- **TASK PROMPT**:
From the first line of the records down to the one that holds "cluster duration:] maximum", transcribe each line exactly and add nothing.

Stored data
___
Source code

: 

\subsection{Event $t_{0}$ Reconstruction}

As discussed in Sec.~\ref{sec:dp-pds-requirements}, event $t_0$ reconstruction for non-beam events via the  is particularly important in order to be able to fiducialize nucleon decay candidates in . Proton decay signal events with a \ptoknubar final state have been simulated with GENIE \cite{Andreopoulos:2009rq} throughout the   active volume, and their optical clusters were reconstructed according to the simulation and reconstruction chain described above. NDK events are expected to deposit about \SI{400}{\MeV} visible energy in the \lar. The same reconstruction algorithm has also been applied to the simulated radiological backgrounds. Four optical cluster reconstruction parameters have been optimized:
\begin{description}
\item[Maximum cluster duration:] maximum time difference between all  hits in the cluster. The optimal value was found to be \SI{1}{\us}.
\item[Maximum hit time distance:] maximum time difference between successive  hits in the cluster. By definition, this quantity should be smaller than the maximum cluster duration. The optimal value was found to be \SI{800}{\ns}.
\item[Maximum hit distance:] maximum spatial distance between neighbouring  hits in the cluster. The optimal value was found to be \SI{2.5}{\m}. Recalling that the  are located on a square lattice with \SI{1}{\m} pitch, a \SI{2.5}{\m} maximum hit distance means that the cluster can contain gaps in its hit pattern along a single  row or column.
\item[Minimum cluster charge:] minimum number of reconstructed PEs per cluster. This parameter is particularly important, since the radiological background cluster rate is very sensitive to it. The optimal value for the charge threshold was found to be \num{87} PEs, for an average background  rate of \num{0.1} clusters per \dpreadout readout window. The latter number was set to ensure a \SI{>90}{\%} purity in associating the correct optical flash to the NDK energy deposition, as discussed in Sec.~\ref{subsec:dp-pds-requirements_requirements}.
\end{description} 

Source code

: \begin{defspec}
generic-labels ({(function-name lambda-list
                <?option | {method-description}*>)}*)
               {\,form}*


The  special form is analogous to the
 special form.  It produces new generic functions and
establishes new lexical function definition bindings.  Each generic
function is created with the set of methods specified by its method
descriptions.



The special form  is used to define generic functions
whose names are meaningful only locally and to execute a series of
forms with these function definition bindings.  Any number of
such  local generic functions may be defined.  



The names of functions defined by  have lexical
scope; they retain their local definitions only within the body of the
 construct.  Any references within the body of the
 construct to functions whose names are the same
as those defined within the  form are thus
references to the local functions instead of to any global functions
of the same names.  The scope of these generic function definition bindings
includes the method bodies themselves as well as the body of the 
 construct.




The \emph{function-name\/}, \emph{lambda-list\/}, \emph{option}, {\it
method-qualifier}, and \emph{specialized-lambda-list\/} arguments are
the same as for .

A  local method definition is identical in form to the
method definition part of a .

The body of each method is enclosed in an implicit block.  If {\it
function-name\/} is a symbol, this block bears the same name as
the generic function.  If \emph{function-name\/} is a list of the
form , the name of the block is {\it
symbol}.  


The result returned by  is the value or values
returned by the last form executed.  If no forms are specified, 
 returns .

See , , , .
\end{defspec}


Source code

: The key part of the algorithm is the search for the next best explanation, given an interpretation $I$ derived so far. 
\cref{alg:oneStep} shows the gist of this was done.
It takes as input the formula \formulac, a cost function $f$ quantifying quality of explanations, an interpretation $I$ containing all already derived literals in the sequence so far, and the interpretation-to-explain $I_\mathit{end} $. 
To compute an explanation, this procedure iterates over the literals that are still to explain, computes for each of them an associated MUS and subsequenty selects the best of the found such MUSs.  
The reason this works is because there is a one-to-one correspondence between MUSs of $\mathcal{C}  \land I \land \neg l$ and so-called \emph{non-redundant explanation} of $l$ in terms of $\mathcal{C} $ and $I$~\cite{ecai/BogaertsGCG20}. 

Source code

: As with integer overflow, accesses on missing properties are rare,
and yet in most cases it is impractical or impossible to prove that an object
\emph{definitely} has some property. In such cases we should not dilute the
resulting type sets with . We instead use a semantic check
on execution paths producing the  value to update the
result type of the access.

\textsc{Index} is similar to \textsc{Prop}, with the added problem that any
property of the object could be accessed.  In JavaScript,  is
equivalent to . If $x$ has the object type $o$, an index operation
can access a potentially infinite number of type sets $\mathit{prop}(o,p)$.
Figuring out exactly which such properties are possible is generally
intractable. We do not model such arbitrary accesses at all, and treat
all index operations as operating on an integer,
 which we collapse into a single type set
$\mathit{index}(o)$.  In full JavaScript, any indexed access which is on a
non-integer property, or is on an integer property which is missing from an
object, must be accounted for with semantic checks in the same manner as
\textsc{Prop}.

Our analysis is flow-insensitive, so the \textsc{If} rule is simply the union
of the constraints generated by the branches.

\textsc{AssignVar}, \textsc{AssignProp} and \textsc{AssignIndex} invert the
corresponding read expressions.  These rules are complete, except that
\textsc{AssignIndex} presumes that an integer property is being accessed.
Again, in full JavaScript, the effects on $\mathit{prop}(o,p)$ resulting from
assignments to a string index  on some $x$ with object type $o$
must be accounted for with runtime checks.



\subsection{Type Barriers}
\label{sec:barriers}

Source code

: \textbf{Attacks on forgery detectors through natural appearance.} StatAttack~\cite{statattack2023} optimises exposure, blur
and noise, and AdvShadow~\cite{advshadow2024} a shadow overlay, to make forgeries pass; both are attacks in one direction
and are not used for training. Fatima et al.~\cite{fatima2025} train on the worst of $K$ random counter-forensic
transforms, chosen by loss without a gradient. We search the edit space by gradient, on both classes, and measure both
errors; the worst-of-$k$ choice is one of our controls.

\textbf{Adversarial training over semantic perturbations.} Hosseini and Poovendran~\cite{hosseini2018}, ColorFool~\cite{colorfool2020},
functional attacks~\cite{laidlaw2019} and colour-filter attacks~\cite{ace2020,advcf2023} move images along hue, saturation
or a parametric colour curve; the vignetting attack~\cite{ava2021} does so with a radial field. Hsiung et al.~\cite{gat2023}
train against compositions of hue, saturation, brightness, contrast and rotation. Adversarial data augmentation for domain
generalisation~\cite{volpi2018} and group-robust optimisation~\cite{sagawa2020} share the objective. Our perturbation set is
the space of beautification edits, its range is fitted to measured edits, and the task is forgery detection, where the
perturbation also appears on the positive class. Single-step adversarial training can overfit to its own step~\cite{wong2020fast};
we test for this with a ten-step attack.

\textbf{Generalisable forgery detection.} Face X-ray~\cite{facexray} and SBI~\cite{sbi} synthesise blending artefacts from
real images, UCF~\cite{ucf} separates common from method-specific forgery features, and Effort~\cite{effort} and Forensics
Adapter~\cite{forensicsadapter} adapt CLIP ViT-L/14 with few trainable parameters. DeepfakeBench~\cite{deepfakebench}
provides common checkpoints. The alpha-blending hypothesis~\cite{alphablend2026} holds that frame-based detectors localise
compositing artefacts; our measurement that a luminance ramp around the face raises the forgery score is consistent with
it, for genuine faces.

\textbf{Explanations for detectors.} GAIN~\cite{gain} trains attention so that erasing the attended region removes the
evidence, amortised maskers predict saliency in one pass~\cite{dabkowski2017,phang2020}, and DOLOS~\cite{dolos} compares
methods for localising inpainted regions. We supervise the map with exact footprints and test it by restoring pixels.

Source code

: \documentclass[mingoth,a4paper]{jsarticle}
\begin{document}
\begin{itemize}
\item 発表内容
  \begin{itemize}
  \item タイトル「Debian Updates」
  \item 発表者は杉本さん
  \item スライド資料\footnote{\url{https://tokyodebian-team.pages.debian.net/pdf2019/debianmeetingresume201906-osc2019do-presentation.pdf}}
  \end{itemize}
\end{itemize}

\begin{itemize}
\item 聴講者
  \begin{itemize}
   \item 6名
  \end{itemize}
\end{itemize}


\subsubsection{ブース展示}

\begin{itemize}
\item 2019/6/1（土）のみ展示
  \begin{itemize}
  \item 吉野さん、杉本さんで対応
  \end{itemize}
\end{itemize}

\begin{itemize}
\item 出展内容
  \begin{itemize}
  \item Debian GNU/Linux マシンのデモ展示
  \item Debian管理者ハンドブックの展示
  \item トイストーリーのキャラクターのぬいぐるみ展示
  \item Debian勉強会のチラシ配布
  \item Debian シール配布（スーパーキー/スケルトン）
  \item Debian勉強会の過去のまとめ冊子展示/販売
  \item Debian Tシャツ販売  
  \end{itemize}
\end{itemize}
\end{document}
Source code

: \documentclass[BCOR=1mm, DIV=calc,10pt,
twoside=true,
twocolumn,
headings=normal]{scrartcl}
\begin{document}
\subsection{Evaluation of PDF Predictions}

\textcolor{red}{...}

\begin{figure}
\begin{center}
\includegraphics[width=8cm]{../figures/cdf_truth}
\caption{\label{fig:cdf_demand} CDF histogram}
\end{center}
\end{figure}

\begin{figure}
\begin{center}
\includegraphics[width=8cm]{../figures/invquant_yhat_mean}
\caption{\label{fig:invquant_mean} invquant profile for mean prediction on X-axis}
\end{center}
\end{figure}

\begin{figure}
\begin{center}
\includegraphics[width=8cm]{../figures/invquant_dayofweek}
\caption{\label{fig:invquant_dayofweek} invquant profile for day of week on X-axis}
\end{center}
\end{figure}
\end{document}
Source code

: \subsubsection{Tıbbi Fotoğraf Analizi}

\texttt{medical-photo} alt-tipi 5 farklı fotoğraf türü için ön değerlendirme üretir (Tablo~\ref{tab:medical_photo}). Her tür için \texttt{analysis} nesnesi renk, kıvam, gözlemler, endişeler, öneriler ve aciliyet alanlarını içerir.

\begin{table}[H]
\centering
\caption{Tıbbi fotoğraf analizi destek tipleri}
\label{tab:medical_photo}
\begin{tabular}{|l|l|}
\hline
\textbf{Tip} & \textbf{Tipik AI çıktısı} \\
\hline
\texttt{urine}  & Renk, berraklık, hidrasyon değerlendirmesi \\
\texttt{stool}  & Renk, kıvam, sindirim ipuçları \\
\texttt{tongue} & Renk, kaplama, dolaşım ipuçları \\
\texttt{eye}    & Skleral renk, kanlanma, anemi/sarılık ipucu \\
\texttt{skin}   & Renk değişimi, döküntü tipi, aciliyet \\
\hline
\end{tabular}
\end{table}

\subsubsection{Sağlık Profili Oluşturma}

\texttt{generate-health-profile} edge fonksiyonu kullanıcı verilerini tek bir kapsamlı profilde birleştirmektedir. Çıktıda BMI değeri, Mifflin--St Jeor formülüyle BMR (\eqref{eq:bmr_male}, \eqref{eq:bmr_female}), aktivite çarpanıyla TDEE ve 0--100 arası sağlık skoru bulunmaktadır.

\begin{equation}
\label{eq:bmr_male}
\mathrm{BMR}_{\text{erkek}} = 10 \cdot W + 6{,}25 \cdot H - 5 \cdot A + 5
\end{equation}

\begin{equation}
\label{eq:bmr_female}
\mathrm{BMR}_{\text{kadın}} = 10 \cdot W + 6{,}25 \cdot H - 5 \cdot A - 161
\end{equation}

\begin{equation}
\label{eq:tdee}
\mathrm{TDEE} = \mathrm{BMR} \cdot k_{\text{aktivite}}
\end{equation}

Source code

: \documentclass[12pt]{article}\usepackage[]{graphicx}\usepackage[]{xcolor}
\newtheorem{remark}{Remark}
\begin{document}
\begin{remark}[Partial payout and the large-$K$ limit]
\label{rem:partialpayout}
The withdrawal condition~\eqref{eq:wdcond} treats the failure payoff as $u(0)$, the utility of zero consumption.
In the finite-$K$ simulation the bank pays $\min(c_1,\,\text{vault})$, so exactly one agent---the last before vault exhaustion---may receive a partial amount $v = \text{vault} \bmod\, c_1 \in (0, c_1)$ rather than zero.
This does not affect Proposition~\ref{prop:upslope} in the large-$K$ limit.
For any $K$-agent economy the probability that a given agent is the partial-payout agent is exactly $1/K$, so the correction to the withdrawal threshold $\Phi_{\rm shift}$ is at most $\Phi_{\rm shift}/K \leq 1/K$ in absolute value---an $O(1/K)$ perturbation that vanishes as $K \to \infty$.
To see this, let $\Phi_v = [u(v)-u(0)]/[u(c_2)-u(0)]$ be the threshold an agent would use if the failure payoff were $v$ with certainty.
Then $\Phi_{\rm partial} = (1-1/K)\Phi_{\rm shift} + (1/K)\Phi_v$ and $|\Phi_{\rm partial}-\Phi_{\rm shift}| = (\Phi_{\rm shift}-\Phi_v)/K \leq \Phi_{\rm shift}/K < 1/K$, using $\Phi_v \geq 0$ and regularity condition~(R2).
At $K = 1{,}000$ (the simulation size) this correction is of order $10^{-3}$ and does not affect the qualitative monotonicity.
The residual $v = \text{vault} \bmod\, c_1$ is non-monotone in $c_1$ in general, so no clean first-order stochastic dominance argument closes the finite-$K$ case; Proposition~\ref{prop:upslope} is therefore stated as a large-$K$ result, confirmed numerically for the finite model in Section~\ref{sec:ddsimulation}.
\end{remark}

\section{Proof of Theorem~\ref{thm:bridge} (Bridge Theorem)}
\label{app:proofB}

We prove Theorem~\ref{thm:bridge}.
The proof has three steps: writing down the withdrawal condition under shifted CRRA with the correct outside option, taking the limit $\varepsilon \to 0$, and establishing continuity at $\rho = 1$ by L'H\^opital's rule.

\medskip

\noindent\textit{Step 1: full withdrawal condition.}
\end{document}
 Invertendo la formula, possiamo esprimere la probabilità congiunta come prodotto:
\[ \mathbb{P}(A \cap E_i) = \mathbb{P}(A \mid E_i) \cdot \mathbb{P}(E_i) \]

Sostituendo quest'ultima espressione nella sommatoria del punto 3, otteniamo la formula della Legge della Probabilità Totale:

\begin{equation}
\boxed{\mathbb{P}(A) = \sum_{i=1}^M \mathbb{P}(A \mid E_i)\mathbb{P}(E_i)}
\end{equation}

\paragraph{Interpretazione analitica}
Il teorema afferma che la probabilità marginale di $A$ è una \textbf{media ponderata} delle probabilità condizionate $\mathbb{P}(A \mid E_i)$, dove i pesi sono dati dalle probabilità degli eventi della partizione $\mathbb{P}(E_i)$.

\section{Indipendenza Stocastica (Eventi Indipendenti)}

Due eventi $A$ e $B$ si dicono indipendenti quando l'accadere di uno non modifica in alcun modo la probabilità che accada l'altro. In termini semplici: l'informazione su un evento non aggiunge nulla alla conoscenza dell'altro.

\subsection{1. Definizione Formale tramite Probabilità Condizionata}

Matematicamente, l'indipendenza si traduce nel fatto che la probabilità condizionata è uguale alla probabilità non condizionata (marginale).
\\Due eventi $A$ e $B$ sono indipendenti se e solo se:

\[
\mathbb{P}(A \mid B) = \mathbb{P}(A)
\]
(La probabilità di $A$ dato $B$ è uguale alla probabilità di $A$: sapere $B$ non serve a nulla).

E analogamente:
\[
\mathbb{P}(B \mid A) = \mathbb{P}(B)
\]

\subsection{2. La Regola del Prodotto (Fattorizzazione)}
___
- **EXERCISE SOLUTION**:
Source code

: 

\subsection{Event $t_{0}$ Reconstruction}

As discussed in Sec.~\ref{sec:dp-pds-requirements}, event $t_0$ reconstruction for non-beam events via the  is particularly important in order to be able to fiducialize nucleon decay candidates in . Proton decay signal events with a \ptoknubar final state have been simulated with GENIE \cite{Andreopoulos:2009rq} throughout the   active volume, and their optical clusters were reconstructed according to the simulation and reconstruction chain described above. NDK events are expected to deposit about \SI{400}{\MeV} visible energy in the \lar. The same reconstruction algorithm has also been applied to the simulated radiological backgrounds. Four optical cluster reconstruction parameters have been optimized:
\begin{description}
\item[Maximum cluster duration:] maximum time difference between all  hits in the cluster. The optimal value was found to be \SI{1}{\us}.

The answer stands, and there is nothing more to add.